Todo empieza con la Línea Durand, una frontera trazada por los británicos en 1893 que divide al pueblo pastún entre ambos países. Afganistán nunca la reconoció plenamente. Para Pakistán es frontera oficial. Para muchos afganos es una imposición colonial.

En ese territorio ambiguo opera el TTP (Tehrik-i-Taliban Pakistan), conocido como el “Talibán paquistaní”. No es lo mismo que el Talibán afgano que gobierna Kabul desde 2021, aunque comparten ideología islamista radical.

La diferencia es clave:

 El Talibán afgano quiere gobernar Afganistán.

 El TTP quiere debilitar o derrocar al Estado de Pakistán.

El TTP ha realizado atentados muy graves, como la masacre de la escuela de Peshawar en 2014. Desde el regreso del Talibán al poder en Kabul, el TTP se ha fortalecido. Pakistán acusa al gobierno afgano de permitir que el grupo opere desde su territorio. Kabul lo niega.

Ante el aumento de ataques, Pakistán bombardeó supuestos refugios del TTP dentro de Afganistán. Eso eleva el riesgo: cuando un país ataca al otro, la tensión deja de ser solo “terrorismo” y se convierte en conflicto interestatal.

El problema es que Pakistán atraviesa una situación interna delicada: crisis económica, inflación alta, tensiones políticas y presión insurgente. Es además una potencia nuclear. La inestabilidad preocupa a India, a China y a Occidente.
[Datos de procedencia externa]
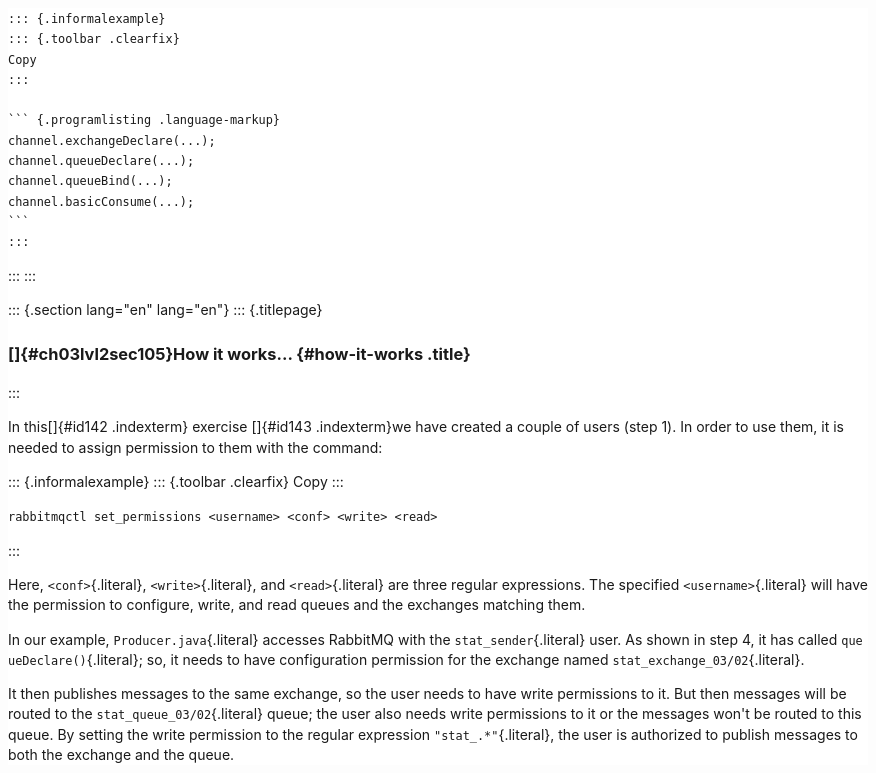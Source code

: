     ::: {.informalexample}
    ::: {.toolbar .clearfix}
    Copy
    :::

    ``` {.programlisting .language-markup}
    channel.exchangeDeclare(...);
    channel.queueDeclare(...);
    channel.queueBind(...);
    channel.basicConsume(...);
    ```
    :::
:::
:::

::: {.section lang="en" lang="en"}
::: {.titlepage}
<div>

<div>

### []{#ch03lvl2sec105}How it works... {#how-it-works .title}

</div>

</div>
:::

In this[]{#id142 .indexterm} exercise []{#id143 .indexterm}we have
created a couple of users (step 1). In order to use them, it is needed
to assign permission to them with the command:

::: {.informalexample}
::: {.toolbar .clearfix}
Copy
:::

``` {.programlisting .language-markup}
rabbitmqctl set_permissions <username> <conf> <write> <read>
```
:::

Here, `<conf>`{.literal}, `<write>`{.literal}, and `<read>`{.literal}
are three regular expressions. The specified `<username>`{.literal} will
have the permission to configure, write, and read queues and the
exchanges matching them.

In our example, `Producer.java`{.literal} accesses RabbitMQ with the
`stat_sender`{.literal} user. As shown in step 4, it has called
`queueDeclare()`{.literal}; so, it needs to have configuration
permission for the exchange named `stat_exchange_03/02`{.literal}.

It then publishes messages to the same exchange, so the user needs to
have write permissions to it. But then messages will be routed to the
`stat_queue_03/02`{.literal} queue; the user also needs write
permissions to it or the messages won\'t be routed to this queue. By
setting the write permission to the regular expression
`"stat_.*"`{.literal}, the user is authorized to publish messages to
both the exchange and the queue.
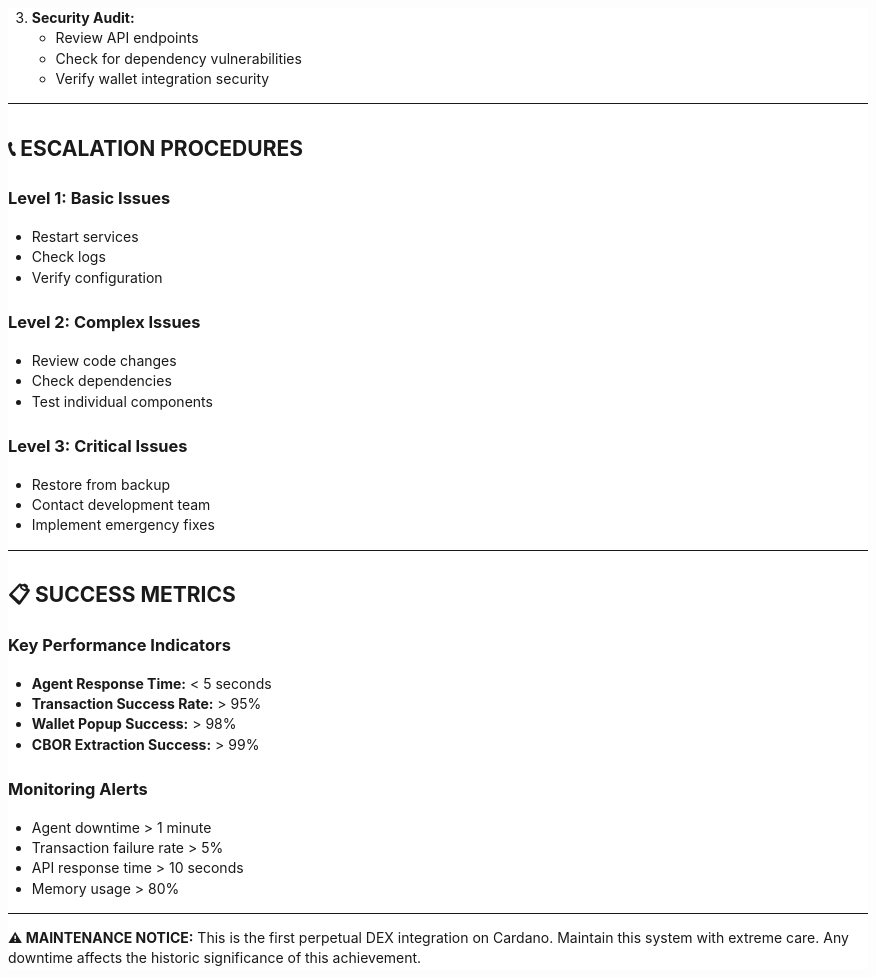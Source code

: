 3. **Security Audit:**
   - Review API endpoints
   - Check for dependency vulnerabilities
   - Verify wallet integration security

---

## 📞 ESCALATION PROCEDURES

### Level 1: Basic Issues
- Restart services
- Check logs
- Verify configuration

### Level 2: Complex Issues
- Review code changes
- Check dependencies
- Test individual components

### Level 3: Critical Issues
- Restore from backup
- Contact development team
- Implement emergency fixes

---

## 📋 SUCCESS METRICS

### Key Performance Indicators
- **Agent Response Time:** < 5 seconds
- **Transaction Success Rate:** > 95%
- **Wallet Popup Success:** > 98%
- **CBOR Extraction Success:** > 99%

### Monitoring Alerts
- Agent downtime > 1 minute
- Transaction failure rate > 5%
- API response time > 10 seconds
- Memory usage > 80%

---

**⚠️ MAINTENANCE NOTICE:**
This is the first perpetual DEX integration on Cardano. Maintain this system with extreme care. Any downtime affects the historic significance of this achievement.
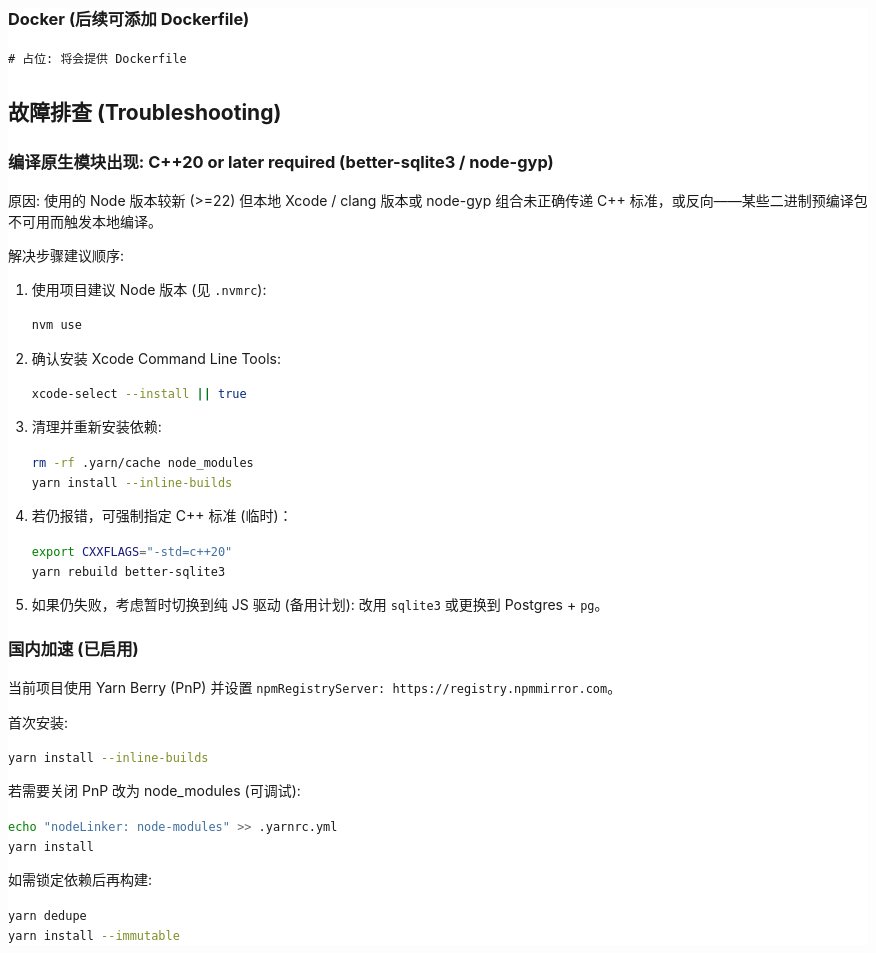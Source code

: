 ### Docker (后续可添加 Dockerfile)
```
# 占位: 将会提供 Dockerfile
```

## 故障排查 (Troubleshooting)

### 编译原生模块出现: C++20 or later required (better-sqlite3 / node-gyp)
原因: 使用的 Node 版本较新 (>=22) 但本地 Xcode / clang 版本或 node-gyp 组合未正确传递 C++ 标准，或反向——某些二进制预编译包不可用而触发本地编译。

解决步骤建议顺序:
1. 使用项目建议 Node 版本 (见 `.nvmrc`):
	```bash
	nvm use
	```
2. 确认安装 Xcode Command Line Tools:
	```bash
	xcode-select --install || true
	```
3. 清理并重新安装依赖:
	```bash
	rm -rf .yarn/cache node_modules
	yarn install --inline-builds
	```
4. 若仍报错，可强制指定 C++ 标准 (临时)：
	```bash
	export CXXFLAGS="-std=c++20"
	yarn rebuild better-sqlite3
	```
5. 如果仍失败，考虑暂时切换到纯 JS 驱动 (备用计划): 改用 `sqlite3` 或更换到 Postgres + `pg`。

### 国内加速 (已启用)
当前项目使用 Yarn Berry (PnP) 并设置 `npmRegistryServer: https://registry.npmmirror.com`。

首次安装:
```bash
yarn install --inline-builds
```

若需要关闭 PnP 改为 node_modules (可调试):
```bash
echo "nodeLinker: node-modules" >> .yarnrc.yml
yarn install
```

如需锁定依赖后再构建:
```bash
yarn dedupe
yarn install --immutable
```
Irán también observa con atención. Comparte frontera con Afganistán y tiene sus propios problemas con grupos suníes radicales. Además, mantiene una relación pragmática pero desconfiada con el Talibán. Si la zona se desestabiliza, aumentan el tráfico de armas y la radicalización, algo que afecta directamente a Teherán.

¿Y qué tiene que ver Israel?

Indirectamente, bastante. El conflicto entre Israel e Irán se desarrolla en múltiples frentes (Siria, Líbano, Gaza, Irak). Una región más inestable en Asia Central puede:

 Dispersar la atención internacional.

 Multiplicar redes clandestinas.

 Abrir nuevos espacios de influencia para actores regionales.

No se trata de que Afganistán ataque a Israel. Se trata de cómo cada foco de inestabilidad altera el equilibrio general donde también juega Irán.

El escenario más probable no es una guerra total entre Afganistán y Pakistán, sino una tensión constante con bombardeos intermitentes y enfrentamientos limitados. Pero el riesgo real es la erosión lenta del Estado paquistaní en un contexto de radicalización.

En síntesis: lo que ocurre en esa frontera no es un conflicto aislado. Es un punto sensible en un tablero más amplio, donde las fronteras coloniales, el islamismo radical y la competencia geopolítica se cruzan.

Y cuando una frontera inestable involucra a un país nuclear como Pakistán, deja de ser un problema local. Se convierte en una preocupación regional con proyección global.